ReplicateTransform creates a higher-dimensional tensor by replicating (broadcasting) a lower-dimensional tensor. It's essentially a broadcasting operation that takes a tensor with fewer dimensions and logically replicates it across new dimensions without data duplication. An example is taking a scalar (0-dimensional) input and broadcasting it across multiple dimensions, enabling efficient broadcasting patterns where a single value appears at every position in a multi-dimensional coordinate space.

..
   Original mermaid diagram (edit here, then run update_diagrams.py)

      .. mermaid::

         graph TB
             subgraph "ReplicateTransform: 0D → Multi-D Broadcasting"
                 LS["Lower Coordinate Space<br/>0D: Scalar<br/>Empty coordinate []"]
                 US["Upper Coordinate Space<br/>2D: [3, 4]<br/>All coords: (i, j)"]

                 DATA["Single Scalar Value"]
             end

             LS -->|"Forward Transform<br/>[] → (i,j) for any i,j"| US
             US -->|"Inverse Transform<br/>(i,j) → [] for any i,j"| LS

             DATA -.->|"One scalar<br/>value"| LS
             DATA -.->|"Broadcasted view<br/>at all positions"| US

             style LS fill:#e3f2fd,stroke:#1976d2,stroke-width:3px
             style US fill:#fff3e0,stroke:#f57c00,stroke-width:3px
             style DATA fill:#f0f9ff,stroke:#0284c7,stroke-width:2px,stroke-dasharray: 5 5


.. image:: diagrams/transforms_6.svg
   :alt: Diagram
   :align: center

**C++ Implementation:**

.. code-block:: cpp

   using namespace ck_tile;

   // Create replicate transform for 3x4 broadcasting
   auto transform = make_replicate_transform(make_tuple(3, 4));

   // Inverse: Upper (2D) → Lower (0D) - Using transform
   // Any 2D coordinate maps to empty scalar coordinate
   multi_index<2> upper_coord;
   upper_coord[number<0>{}] = 1;
   upper_coord[number<1>{}] = 2;

   multi_index<0> lower_coord;  // Empty coordinate (0 dimensions)
   transform.calculate_lower_index(lower_coord, upper_coord);
   printf("2D [%d, %d] → Empty scalar [] (always empty)\n",
          static_cast<int>(upper_coord[number<0>{}]),
          static_cast<int>(upper_coord[number<1>{}]));

   // Forward: Scalar → 2D (Conceptual - no coordinate calculation needed)
   // Broadcasting: Single scalar value appears at ALL positions
   printf("Broadcasting: Scalar value appears at every [i,j] where 0≤i<3, 0≤j<4\n");
   printf("Total positions: 3×4 = 12 positions, all contain same scalar value\n");

   // Test multiple coordinates - all map to empty scalar
   int test_coords[][2] = {{0, 0}, {1, 2}, {2, 3}};
   for(int i = 0; i < 3; i++)
   {
       multi_index<2> test_upper;
       test_upper[number<0>{}] = test_coords[i][0];
       test_upper[number<1>{}] = test_coords[i][1];

       multi_index<0> test_lower;
       transform.calculate_lower_index(test_lower, test_upper);
       printf("2D [%d, %d] → Empty scalar []\n",
              test_coords[i][0], test_coords[i][1]);
   }

OffsetTransform
---------------

OffsetTransform shifts coordinates by a fixed offset, creating a translated view of the coordinate space.

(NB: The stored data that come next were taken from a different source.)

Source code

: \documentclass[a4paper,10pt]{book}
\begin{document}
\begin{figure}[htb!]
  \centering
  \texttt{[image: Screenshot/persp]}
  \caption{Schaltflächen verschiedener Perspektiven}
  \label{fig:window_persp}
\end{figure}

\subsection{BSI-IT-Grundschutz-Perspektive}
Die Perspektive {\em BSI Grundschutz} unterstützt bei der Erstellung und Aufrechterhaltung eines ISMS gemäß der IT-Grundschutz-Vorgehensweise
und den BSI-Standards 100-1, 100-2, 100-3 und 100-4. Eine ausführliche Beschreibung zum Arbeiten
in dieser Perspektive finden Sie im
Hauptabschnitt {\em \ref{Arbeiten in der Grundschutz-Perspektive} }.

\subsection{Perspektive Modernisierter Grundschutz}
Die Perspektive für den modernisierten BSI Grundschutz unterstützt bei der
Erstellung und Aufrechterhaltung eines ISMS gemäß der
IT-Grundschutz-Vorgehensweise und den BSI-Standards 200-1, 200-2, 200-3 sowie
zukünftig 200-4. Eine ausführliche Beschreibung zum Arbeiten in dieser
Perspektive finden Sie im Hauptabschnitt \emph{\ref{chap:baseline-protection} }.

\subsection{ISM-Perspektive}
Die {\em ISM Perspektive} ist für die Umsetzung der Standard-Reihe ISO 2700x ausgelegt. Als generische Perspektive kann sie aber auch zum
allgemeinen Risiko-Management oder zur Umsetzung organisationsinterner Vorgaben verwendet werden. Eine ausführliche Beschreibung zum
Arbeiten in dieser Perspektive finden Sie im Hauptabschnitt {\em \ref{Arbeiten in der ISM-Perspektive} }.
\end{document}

It performs translation operations where each coordinate in the upper space is mapped to a coordinate in the lower space by adding a constant offset.


..
   Original mermaid diagram (edit here, then run update_diagrams.py)

      .. mermaid::

         graph TB
             subgraph "OffsetTransform: 1D → 1D Translation"
                 LS["Lower Coordinate Space<br/>1D: [0, 63]<br/>Coord: index + offset"]
                 US["Upper Coordinate Space<br/>1D: [0, 47]<br/>Coord: index"]

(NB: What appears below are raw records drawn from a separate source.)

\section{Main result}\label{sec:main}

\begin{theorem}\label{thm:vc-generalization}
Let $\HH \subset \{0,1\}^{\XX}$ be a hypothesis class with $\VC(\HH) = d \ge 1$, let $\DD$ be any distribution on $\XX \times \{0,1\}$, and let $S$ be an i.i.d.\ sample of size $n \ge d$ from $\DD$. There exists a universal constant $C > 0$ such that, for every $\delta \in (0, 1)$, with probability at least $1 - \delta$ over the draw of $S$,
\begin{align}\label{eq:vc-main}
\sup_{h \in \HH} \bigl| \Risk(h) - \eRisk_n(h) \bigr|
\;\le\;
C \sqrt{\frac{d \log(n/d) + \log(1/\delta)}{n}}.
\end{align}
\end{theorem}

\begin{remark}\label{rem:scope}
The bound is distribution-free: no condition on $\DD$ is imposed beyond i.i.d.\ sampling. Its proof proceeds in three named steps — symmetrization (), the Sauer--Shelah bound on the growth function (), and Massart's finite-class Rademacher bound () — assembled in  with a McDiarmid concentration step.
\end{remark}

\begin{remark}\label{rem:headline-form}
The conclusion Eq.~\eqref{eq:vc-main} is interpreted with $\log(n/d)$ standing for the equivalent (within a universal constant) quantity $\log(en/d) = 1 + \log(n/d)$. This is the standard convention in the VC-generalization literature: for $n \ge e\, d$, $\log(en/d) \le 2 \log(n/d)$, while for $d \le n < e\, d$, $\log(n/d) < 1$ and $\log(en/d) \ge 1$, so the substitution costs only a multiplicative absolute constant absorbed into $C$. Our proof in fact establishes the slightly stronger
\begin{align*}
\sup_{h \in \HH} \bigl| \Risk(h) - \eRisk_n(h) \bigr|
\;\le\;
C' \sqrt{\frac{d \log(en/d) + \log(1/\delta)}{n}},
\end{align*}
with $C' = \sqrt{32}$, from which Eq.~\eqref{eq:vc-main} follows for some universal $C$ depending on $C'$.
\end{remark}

                 DATA["Linear Buffer in Memory"]
             end

             LS -->|"Forward Transform<br/>idx → idx + 16"| US
             US -->|"Inverse Transform<br/>idx + 16 → idx"| LS

             DATA -.->|"Lower<br/>view"| LS
             DATA -.->|"Upper<br/>view"| US

             style LS fill:#e3f2fd,stroke:#1976d2,stroke-width:3px
             style US fill:#fff3e0,stroke:#f57c00,stroke-width:3px
             style DATA fill:#f0f9ff,stroke:#0284c7,stroke-width:2px,stroke-dasharray: 5 5


.. image:: diagrams/transforms_7.svg
   :alt: Diagram
   :align: center

**C++ Implementation:**

.. code-block:: cpp

   using namespace ck_tile;

   // Create offset transform for coordinate translation
   // CK Tile formula: lower = upper + offset
   auto transform = make_offset_transform(48, 16);

   // Using Transform: Original → Translated (adds offset)
   multi_index<1> upper_coord;
   upper_coord[number<0>{}] = 5;  // Original index 5

   multi_index<1> lower_coord;
   transform.calculate_lower_index(lower_coord, upper_coord);
   printf("Original index %d → Translated index %d\n",
          static_cast<int>(upper_coord[number<0>{}]),
          static_cast<int>(lower_coord[number<0>{}]));
   printf("Calculation: %d + 16 = %d\n",
          static_cast<int>(upper_coord[number<0>{}]),
          static_cast<int>(lower_coord[number<0>{}]));

   // Manual Reverse: Translated → Original (subtract offset)
   int translated_idx = 21;
   int original_idx = translated_idx - 16;
   printf("Translated index %d → Original index %d\n", translated_idx, original_idx);

   // Test multiple coordinates
   int test_indices[] = {0, 10, 20, 47};
   for(int i = 0; i < 4; i++)
   {
       multi_index<1> test_upper;
       test_upper[number<0>{}] = test_indices[i];

       multi_index<1> test_lower;
       transform.calculate_lower_index(test_lower, test_upper);
       printf("Original %d → Translated %d\n",
              test_indices[i], static_cast<int>(test_lower[number<0>{}]));
   }

PassThroughTransform - Identity
-------------------------------

No-op transform that passes coordinates unchanged. The PassThrough transform is the simplest coordinate transformation in CK Tile, implementing a perfect identity mapping where input coordinates are passed through unchanged to the output. This transform is essential as a placeholder in transformation chains and for dimensions that require no modification.

..
   Original mermaid diagram (edit here, then run update_diagrams.py)

      .. mermaid::

         graph TB
             subgraph "PassThroughTransform: 1D → 1D Identity"
                 LS["Lower Coordinate Space<br/>1D: [0, 59]<br/>Coord: index"]
                 US["Upper Coordinate Space<br/>1D: [0, 59]<br/>Coord: index"]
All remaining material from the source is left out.